Déjà Vu in General
A polaroid picture is intimate, immediate and unpredictable. It has the whiff of the past from the moment it’s made. Each of the hundreds of photographs in Déjà Vu in General contains elements of the things and people I have loved in my life. Some document my circumstances and state of mind most candidly, suddenly; and some are more deliberate, the better to express a more considered range of feelings and perhaps impart a certain, if ambiguous message. And, as in all my work, on one level it is about feminism and being free with our bodies and rejecting the pernicious dynamic of sex shaming that’s all around us. This is a manifestation of my obsession with art’s capacity for progressive subversion; for being a safe(r) place to enact social rule-breaking.
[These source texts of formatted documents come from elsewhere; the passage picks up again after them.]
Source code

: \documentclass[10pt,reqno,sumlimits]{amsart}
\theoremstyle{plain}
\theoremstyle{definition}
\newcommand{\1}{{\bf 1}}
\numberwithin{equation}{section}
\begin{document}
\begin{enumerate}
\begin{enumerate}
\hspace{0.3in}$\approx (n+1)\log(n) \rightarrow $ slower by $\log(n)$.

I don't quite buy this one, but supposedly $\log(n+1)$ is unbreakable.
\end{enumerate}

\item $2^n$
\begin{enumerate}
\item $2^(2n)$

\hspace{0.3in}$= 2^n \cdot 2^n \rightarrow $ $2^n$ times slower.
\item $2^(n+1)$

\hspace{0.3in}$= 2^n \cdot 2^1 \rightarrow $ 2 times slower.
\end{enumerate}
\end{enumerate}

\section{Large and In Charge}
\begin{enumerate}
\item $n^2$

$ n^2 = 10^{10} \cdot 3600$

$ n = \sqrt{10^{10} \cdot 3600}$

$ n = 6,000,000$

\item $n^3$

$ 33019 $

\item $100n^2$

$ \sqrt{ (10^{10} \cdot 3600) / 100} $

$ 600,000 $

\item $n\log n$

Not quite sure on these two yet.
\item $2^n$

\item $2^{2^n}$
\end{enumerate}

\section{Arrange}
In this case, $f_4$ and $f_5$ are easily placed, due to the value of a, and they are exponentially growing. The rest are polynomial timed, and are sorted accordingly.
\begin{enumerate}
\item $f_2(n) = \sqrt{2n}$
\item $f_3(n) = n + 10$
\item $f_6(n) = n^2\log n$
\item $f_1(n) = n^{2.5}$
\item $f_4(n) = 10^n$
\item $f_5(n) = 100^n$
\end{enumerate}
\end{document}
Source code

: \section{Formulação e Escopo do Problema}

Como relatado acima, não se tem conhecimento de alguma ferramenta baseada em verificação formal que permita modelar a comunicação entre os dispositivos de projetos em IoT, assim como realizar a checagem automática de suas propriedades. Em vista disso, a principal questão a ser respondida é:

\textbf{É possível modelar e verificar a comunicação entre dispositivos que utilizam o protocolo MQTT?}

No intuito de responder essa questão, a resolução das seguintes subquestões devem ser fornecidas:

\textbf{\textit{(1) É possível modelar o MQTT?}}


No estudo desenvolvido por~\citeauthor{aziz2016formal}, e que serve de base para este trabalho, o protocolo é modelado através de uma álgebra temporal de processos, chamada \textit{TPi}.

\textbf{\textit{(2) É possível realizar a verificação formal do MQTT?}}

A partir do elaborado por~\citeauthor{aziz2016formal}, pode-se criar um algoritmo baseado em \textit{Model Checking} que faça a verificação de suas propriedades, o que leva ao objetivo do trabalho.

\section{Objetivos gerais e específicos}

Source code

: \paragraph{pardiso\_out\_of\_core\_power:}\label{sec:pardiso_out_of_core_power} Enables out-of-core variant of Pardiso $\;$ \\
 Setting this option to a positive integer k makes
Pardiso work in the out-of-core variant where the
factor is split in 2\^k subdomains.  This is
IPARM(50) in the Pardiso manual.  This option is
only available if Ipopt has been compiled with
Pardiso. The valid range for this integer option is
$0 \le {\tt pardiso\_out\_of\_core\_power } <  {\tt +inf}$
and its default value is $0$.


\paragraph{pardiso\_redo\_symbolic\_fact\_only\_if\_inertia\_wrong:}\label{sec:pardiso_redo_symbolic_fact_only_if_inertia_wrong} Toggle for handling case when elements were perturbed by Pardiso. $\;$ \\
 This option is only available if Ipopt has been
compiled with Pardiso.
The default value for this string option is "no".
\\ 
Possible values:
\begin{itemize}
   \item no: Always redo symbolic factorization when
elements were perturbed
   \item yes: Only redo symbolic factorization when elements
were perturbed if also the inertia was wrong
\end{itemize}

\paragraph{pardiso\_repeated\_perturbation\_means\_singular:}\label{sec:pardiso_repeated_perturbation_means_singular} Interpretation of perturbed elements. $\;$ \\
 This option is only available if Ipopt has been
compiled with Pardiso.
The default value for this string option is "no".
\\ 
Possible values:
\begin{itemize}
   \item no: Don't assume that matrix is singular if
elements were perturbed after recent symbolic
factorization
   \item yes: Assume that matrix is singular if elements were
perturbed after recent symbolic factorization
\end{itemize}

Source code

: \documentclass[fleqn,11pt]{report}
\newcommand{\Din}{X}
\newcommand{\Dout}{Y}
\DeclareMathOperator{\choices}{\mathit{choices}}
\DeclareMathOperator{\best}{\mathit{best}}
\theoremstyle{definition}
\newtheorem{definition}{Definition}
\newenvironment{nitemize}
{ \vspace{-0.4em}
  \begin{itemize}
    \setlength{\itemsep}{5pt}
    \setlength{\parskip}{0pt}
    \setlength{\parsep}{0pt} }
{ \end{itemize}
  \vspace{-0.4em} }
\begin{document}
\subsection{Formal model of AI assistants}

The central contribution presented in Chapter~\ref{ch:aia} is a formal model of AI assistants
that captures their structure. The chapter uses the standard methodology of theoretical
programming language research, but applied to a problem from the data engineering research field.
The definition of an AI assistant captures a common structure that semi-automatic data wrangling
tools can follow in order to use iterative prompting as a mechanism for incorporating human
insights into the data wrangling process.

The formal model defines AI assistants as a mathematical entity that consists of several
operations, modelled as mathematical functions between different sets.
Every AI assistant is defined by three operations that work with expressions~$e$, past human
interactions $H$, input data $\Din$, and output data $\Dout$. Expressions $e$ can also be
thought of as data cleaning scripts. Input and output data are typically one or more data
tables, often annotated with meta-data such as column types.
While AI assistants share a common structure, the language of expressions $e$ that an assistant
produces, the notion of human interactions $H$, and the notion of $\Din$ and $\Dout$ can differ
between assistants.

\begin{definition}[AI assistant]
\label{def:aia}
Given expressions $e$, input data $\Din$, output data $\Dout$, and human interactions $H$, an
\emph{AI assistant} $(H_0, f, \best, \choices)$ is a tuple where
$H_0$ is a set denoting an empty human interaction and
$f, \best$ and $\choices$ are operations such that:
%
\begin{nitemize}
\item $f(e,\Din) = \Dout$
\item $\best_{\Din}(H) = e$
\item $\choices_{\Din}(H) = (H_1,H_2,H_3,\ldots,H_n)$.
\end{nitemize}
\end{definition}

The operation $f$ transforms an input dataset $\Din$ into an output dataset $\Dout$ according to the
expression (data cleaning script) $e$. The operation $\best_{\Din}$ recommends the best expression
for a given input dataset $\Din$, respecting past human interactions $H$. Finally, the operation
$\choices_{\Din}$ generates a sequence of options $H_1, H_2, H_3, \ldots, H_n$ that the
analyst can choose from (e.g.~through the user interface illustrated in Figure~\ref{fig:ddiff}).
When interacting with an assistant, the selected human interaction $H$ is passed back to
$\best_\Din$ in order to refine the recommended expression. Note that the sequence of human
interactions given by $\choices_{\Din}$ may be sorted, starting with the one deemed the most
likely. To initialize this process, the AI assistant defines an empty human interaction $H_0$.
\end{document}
These images are culled from a universe of hundreds more that make up a very personal archive, which is being added to nearly every day, as it has been for a decade. Suddenly after years of not keeping track, like memories themselves, I find I have literally a library of them — and I still want more. As I rediscovered and augmented the series, I immersed myself in re-living, sorting, weighing, meandering, and deciphering… and I discovered I had built something like a narrative, something like a diary of subconscious, episodic impulses composed of myriad feelings now passed, lingering. Like polaroids themselves, these moments are transformed through preservation, like memories in external dimensions, each one a portal to a kind of pocket universe, as if I could take my camera into my own lucid dreams.